Kudlow is a well-known economic mind who worked in Reagan’s Office of Management and Budget and is currently a senior contributor to CNBC. Domitrovic is a historian, professor, and senior associate at the Laffer Center at the Pacific Research Institute. Both are certainly more on the side of the promotion of free market capitalism.
Regardless of your political or economic views, the book is worth a read. Not only do Kudlow and Domitrovic write about macroeconomics in an understandable way (not an easy feat), they also do an excellent job of depicting the legislative dealmaking that JFK and later LBJ (after Kennedy was assassinated) utilized to get the legislation through.
Here are five of my takeaways from the book:
1. Kudlow and Domitrovic argue that the key goal JFK pursued was, as Kudlow often says, “king dollar and tax cuts.”
I had always thought that the 1950s were a time of economic expansion as the United States exited WWII; however, the book points out that a significant portion of the eight years before JFK’s election had recessions. JFK campaigned with the promise to “get this country moving again.” Kennedy thought that economic growth was vital, because if he could get the economy to expand faster, he would be able to help the poor and provide more funds to improve program such as education. Kudlow and Domitrovic illustrate the evolution of JFK’s thinking on tax cuts, as JFK ultimately came to believe that tax cuts could help lift the country out of its recession. As JFK’s tax cuts were passed (under LBJ after JFK’s assassination), the American economy did, in fact, pick up its growth rate. However, LBJ and Richard Nixon later reversed some of the improvements, and Kudlow and Domitrovic argue that these changes again stifled the growth of the U.S.
2. JFK wanted to cut tax rates across the board while closing tax loopholes.
He went against the tenets of both parties at the time; Democrats did not want to cut tax rates because it would presumably favor the wealthy, while Republicans feared that tax cuts would cause a budget deficit. Additionally, while the top marginal tax rate at the time was 91%, virtually no one paid that rate due to a plethora of tax loopholes and the use of tax shelters. Therefore, the high marginal tax rates distorted the economy due to less incentive to make more money, reduced tax revenues since the wealthy used tax shelters, and increased crony capitalism because large corporations used lobbyists to get favored provisions into the tax code.
3. JFK followed Abraham Lincoln’s “Team of Rivals” approach, filling his staff with people that had liberal economic perspectives as well as those who had more free-market ideas.

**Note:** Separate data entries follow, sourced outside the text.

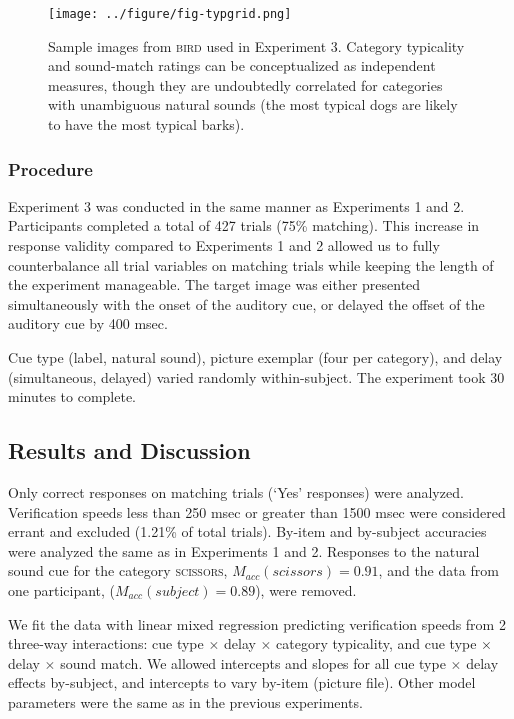 \documentclass[12pt, titlepage]{article}
\begin{document}
\begin{figure}[h!]
	\centering
	\caption{Sample images from \textsc{bird} used in Experiment 3. Category typicality and sound-match ratings can be conceptualized as independent measures, though they are undoubtedly correlated for categories with unambiguous natural sounds (the most typical dogs are likely to have the most typical barks).}
	\label{fig:quad}
	\texttt{[image: ../figure/fig-typgrid.png]}
\end{figure}

\subsubsection*{Procedure}
Experiment 3 was conducted in the same manner as Experiments 1 and 2. Participants completed a total of 427 trials (75\% matching). This increase in response validity compared to Experiments 1 and 2 allowed us to fully counterbalance all trial variables on matching trials while keeping the length of the experiment manageable. The target image was either presented simultaneously with the onset of the auditory cue, or delayed the offset of the auditory cue by 400 msec.

Cue type (label, natural sound), picture exemplar (four per category), and delay (simultaneous, delayed) varied randomly within-subject. The experiment took 30 minutes to complete.

\subsection{Results and Discussion}
Only correct responses on matching trials (`Yes' responses) were analyzed. Verification speeds less than 250 msec or greater than 1500 msec were considered errant and excluded (1.21\% of total trials). By-item and by-subject accuracies were analyzed the same as in Experiments 1 and 2. Responses to the natural sound cue for the category \textsc{scissors}, $M_{acc}(scissors)=0.91$, and the data from one participant, ($M_{acc}(subject)=0.89$), were removed.

We fit the data with linear mixed regression predicting verification speeds from 2 three-way interactions: cue type $\times$ delay $\times$ category typicality, and cue type $\times$ delay $\times$ sound match. We allowed intercepts and slopes for all cue type $\times$ delay effects by-subject, and intercepts to vary by-item (picture file). Other model parameters were the same as in the previous experiments.
\end{document}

This principle is important for all leaders to remember, as a diversity of thought often leads to better decisions, albeit with more conflict that a strong leader must be able to manage. Kudlow and Domitrovic also show that while JFK listened to his advisors, he had no problem going against their consensus to make what he thought was the right decision – a true hallmark of leadership.
4. JFK understood the power of incentives.

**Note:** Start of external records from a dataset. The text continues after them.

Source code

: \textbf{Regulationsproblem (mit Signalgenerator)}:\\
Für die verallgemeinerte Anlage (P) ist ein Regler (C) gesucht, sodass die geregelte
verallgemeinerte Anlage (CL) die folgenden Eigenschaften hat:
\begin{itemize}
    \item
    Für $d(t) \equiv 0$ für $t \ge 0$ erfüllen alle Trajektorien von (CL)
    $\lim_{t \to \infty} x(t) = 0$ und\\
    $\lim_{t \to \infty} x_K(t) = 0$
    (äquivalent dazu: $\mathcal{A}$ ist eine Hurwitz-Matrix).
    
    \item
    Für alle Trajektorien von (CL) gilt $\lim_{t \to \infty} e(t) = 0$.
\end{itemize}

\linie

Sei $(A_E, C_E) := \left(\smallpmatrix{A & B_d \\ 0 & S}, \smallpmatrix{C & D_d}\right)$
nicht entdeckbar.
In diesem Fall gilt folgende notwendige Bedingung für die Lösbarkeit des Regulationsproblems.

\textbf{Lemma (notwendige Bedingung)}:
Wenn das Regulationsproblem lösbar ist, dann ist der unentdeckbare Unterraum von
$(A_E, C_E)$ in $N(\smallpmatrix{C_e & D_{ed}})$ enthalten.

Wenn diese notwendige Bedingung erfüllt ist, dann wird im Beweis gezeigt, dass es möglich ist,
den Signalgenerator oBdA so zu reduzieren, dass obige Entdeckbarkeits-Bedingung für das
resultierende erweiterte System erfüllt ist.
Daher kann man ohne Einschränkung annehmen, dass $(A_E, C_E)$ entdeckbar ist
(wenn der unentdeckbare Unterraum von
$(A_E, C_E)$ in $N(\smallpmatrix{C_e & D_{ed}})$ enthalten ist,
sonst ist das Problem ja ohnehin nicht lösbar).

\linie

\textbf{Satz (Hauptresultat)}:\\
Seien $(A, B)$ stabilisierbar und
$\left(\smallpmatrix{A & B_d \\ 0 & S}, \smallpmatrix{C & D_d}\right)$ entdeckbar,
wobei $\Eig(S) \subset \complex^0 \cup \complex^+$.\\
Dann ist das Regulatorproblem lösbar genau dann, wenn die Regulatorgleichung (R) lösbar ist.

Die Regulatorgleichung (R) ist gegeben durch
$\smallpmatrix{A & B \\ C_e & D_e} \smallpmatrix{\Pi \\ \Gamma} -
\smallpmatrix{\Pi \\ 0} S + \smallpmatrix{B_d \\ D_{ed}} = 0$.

One of the most remarkable JFK quotes in the book was when he said, “To increase demand and lift the economy, the Federal Government’s most useful role is not to rush into a program of excessive increases in public expenditures…but to expand the incentives and opportunities for private expenditures.” While JFK knew there is a role for government, he also recognized that if a dollar was transferred from being used by the government to being used by the private sector on the margin, the private individual would spend nearly all of that extra dollar (since saving rates were only between 6-8%) while probably generating a better ROI on that incremental dollar than the government could. JFK came to believe that better incentives came from lower tax rates, rather than high tax rates with loopholes.
5. A recession is often the best time to start a business.
One of my favorite quotes from the book is actually not related to the core message, but so well captures Warren Buffett’s idea of being greedy when others are fearful – “It has long been clear that recessions are a good time to start a business. Not only are odds of a future economic upswing reasonable during a business trough but entrepreneurs can readily assemble labor and capital in the service of their new idea during recessions because so much is idle. The classic example is Andrew Carnegie, who acquired the assets of his steel firm in the wake of the Panic of 1873.”
The book is worth a read, as Kudlow and Domitrovic do an excellent job of writing a book that is both readable and informing. Kudlow and Domitrovic illuminate a pivotal moment in American history, helping us understand an effective leader (JFK) better and illustrating the ramifications for the economics of the United States.